:: RAW DATA

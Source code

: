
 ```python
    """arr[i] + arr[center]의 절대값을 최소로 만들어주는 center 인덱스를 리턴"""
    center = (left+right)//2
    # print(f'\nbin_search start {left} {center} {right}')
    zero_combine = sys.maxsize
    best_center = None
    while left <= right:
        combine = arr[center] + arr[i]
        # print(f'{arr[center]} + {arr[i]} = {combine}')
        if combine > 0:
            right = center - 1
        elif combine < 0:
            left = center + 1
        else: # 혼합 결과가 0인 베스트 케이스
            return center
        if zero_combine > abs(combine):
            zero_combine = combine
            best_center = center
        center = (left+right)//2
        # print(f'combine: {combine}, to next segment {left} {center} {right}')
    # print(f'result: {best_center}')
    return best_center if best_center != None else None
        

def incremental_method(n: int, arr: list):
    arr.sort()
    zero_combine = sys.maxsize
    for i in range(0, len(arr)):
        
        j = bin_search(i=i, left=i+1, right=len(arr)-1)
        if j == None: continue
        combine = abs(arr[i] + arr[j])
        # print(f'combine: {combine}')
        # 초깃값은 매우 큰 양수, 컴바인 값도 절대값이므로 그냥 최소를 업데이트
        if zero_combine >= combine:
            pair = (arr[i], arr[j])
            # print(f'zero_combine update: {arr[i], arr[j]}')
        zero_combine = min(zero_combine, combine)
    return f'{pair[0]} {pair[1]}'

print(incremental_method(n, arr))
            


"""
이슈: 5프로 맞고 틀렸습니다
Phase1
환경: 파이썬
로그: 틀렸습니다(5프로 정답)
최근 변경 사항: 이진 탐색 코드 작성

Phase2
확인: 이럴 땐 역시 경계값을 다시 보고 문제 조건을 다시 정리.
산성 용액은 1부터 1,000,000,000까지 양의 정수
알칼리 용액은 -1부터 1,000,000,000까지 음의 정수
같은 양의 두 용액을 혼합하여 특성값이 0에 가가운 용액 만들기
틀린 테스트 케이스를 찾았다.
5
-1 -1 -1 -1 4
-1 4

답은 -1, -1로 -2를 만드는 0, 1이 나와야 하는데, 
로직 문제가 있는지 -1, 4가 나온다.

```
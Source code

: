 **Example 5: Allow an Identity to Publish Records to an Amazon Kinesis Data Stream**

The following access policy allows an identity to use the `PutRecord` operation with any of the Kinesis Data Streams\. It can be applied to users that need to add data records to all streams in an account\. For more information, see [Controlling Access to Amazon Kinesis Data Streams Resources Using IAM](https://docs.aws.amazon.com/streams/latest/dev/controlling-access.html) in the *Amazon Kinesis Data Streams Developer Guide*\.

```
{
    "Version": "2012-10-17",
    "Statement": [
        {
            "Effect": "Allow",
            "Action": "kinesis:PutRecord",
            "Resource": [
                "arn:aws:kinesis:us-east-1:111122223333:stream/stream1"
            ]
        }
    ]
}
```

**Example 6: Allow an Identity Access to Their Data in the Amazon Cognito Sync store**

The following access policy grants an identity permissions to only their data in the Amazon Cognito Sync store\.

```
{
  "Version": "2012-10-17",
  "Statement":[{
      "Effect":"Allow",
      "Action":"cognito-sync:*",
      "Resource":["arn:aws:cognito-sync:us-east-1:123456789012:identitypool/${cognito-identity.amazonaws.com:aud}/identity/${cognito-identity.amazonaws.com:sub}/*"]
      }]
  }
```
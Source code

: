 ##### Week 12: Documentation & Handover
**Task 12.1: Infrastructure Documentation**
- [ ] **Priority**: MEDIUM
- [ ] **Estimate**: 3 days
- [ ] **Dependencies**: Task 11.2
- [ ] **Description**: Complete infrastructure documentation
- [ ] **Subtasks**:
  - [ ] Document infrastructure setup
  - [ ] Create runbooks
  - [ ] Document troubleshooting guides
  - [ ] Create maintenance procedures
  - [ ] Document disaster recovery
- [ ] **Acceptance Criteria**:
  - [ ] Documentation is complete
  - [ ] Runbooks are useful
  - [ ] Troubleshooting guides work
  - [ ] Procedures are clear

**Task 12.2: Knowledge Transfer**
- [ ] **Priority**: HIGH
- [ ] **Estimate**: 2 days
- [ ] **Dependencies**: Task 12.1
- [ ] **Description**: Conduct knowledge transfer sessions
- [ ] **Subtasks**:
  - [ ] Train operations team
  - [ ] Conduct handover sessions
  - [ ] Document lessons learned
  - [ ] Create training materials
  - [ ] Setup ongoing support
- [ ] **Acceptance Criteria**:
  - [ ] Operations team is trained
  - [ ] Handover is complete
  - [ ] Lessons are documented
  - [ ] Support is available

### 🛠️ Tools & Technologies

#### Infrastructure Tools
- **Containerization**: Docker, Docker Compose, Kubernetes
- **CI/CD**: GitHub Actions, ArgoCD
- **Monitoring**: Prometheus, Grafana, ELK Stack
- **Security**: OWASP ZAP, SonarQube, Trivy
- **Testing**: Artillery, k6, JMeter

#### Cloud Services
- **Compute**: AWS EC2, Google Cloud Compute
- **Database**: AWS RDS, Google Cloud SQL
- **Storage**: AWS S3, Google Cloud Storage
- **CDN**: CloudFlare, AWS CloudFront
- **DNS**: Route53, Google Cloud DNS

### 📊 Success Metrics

::::

## EXERCISE
What is needed is a word-for-word restatement of every line from the one with "- [ ] **Description**: Complete" to the end of the entries above.

## RESULT FOR THIS EXERCISE
- [ ] **Description**: Complete infrastructure documentation
- [ ] **Subtasks**:
  - [ ] Document infrastructure setup
  - [ ] Create runbooks
  - [ ] Document troubleshooting guides
  - [ ] Create maintenance procedures
  - [ ] Document disaster recovery
- [ ] **Acceptance Criteria**:
  - [ ] Documentation is complete
  - [ ] Runbooks are useful
  - [ ] Troubleshooting guides work
  - [ ] Procedures are clear

**Task 12.2: Knowledge Transfer**
- [ ] **Priority**: HIGH
- [ ] **Estimate**: 2 days
- [ ] **Dependencies**: Task 12.1
- [ ] **Description**: Conduct knowledge transfer sessions
- [ ] **Subtasks**:
  - [ ] Train operations team
  - [ ] Conduct handover sessions
  - [ ] Document lessons learned
  - [ ] Create training materials
  - [ ] Setup ongoing support
- [ ] **Acceptance Criteria**:
  - [ ] Operations team is trained
  - [ ] Handover is complete
  - [ ] Lessons are documented
  - [ ] Support is available

### 🛠️ Tools & Technologies

#### Infrastructure Tools
- **Containerization**: Docker, Docker Compose, Kubernetes
- **CI/CD**: GitHub Actions, ArgoCD
- **Monitoring**: Prometheus, Grafana, ELK Stack
- **Security**: OWASP ZAP, SonarQube, Trivy
- **Testing**: Artillery, k6, JMeter

#### Cloud Services
- **Compute**: AWS EC2, Google Cloud Compute
- **Database**: AWS RDS, Google Cloud SQL
- **Storage**: AWS S3, Google Cloud Storage
- **CDN**: CloudFlare, AWS CloudFront
- **DNS**: Route53, Google Cloud DNS

### 📊 Success Metrics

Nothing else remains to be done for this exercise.